Foto: Ricardo Stuckert

Curitiba, 11 de setembro de 2018

Meus amigos e minhas amigas,

Vocês já devem saber que os tribunais proibiram minha candidatura a presidente da República. Na verdade, proibiram o povo brasileiro de votar livremente para mudar a triste realidade do país.

Nunca aceitei a injustiça nem vou aceitar. Há mais de 40 anos ando junto com o povo, defendendo a igualdade e a transformação do Brasil num país melhor e mais justo. E foi andando pelo nosso país que vi de perto o sofrimento queimando na alma e a esperança brilhando de novo nos olhos da nossa gente. Vi a indignação com as coisas muito erradas que estão acontecendo e a vontade de melhorar de vida outra vez.

Foi para corrigir tantos erros e renovar a esperança no futuro que decidi ser candidato a presidente. E apesar das mentiras e da perseguição, o povo nos abraçou nas ruas e nos levou à liderança disparada em todas as pesquisas.

Há mais de cinco meses estou preso injustamente. Não cometi nenhum crime e fui condenado pela imprensa muito antes de ser julgado. Continuo desafiando os procuradores da Lava Jato, o juiz Sérgio Moro e o TRF-4 a apresentarem uma única prova contra mim, pois não se pode condenar ninguém por crimes que não praticou, por dinheiro que não desviou, por atos indeterminados.

Minha condenação é uma farsa judicial, uma vingança política, sempre usando medidas de exceção contra mim. Eles não querem prender e interditar apenas o cidadão Luiz Inácio Lula da Silva. Querem prender e interditar o projeto de Brasil que a maioria aprovou em quatro eleições consecutivas, e que só foi interrompido por um golpe contra uma presidenta legitimamente eleita, que não cometeu crime de responsabilidade, jogando o país no caos.

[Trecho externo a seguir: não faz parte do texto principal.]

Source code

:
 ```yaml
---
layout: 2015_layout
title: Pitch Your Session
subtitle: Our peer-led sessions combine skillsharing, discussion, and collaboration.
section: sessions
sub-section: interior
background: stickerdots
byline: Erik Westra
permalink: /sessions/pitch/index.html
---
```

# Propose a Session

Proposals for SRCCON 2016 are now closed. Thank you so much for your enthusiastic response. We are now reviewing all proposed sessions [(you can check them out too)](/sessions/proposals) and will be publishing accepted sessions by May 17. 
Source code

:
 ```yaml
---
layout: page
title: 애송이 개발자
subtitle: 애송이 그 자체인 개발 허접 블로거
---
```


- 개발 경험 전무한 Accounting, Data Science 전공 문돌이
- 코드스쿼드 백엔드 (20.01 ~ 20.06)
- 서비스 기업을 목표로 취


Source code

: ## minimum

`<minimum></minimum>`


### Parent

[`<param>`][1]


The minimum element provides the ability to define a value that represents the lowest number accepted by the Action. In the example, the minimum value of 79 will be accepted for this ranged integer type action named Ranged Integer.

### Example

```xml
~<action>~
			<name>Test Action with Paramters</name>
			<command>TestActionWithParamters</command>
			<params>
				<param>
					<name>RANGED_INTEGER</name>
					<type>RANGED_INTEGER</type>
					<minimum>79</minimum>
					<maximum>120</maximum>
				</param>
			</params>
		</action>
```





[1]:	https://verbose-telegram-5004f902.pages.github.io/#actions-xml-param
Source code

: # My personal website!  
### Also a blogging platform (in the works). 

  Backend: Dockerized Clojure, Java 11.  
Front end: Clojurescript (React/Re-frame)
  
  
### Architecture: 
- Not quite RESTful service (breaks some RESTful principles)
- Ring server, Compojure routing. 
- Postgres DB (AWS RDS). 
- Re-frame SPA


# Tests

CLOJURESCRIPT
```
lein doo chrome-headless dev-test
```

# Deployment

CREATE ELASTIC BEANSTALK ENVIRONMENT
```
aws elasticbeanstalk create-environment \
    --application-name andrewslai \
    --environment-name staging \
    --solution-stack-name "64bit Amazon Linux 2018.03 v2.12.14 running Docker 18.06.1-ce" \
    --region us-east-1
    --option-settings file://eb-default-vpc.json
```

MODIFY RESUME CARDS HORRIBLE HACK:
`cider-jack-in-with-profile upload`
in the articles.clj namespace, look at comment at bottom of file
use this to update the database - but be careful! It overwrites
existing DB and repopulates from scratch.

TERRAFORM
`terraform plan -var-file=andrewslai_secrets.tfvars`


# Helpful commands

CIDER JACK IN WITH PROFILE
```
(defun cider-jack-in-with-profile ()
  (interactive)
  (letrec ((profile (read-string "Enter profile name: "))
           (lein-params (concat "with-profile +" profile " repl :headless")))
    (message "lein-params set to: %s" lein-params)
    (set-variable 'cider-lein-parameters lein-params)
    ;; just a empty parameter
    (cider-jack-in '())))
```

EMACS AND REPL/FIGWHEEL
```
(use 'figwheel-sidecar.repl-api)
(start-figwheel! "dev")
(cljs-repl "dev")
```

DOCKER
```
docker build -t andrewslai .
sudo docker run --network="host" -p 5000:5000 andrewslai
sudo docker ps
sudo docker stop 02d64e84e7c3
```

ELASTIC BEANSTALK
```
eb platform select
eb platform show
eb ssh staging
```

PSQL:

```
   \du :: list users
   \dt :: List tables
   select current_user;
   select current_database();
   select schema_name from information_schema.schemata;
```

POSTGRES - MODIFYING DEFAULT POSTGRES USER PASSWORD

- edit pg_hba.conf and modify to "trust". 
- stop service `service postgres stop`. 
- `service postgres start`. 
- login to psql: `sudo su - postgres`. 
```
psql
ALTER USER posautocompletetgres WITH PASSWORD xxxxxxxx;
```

Vocês me conhecem e sabem que eu jamais desistiria de lutar. Perdi minha companheira Marisa, amargurada com tudo o que aconteceu a nossa família, mas não desisti, até em homenagem a sua memória. Enfrentei as acusações com base na lei e no direito. Denunciei as mentiras e os abusos de autoridade em todos os tribunais, inclusive no Comitê de Direitos Humanos da ONU, que reconheceu meu direito de ser candidato.

A comunidade jurídica, dentro e fora do país, indignou-se com as aberrações cometidas por Sergio Moro e pelo Tribunal de Porto Alegre. Lideranças de todo o mundo denunciaram o atentado à democracia em que meu processo se transformou. A imprensa internacional mostrou ao mundo o que a Globo tentou esconder.

E mesmo assim os tribunais brasileiros me negaram o direito que é garantido pela Constituição a qualquer cidadão, desde que não se chame Luiz Inácio Lula da Silva. Negaram a decisão da ONU, desrespeitando o Pacto Internacional dos Direitos Civis e Políticos que o Brasil assinou soberanamente.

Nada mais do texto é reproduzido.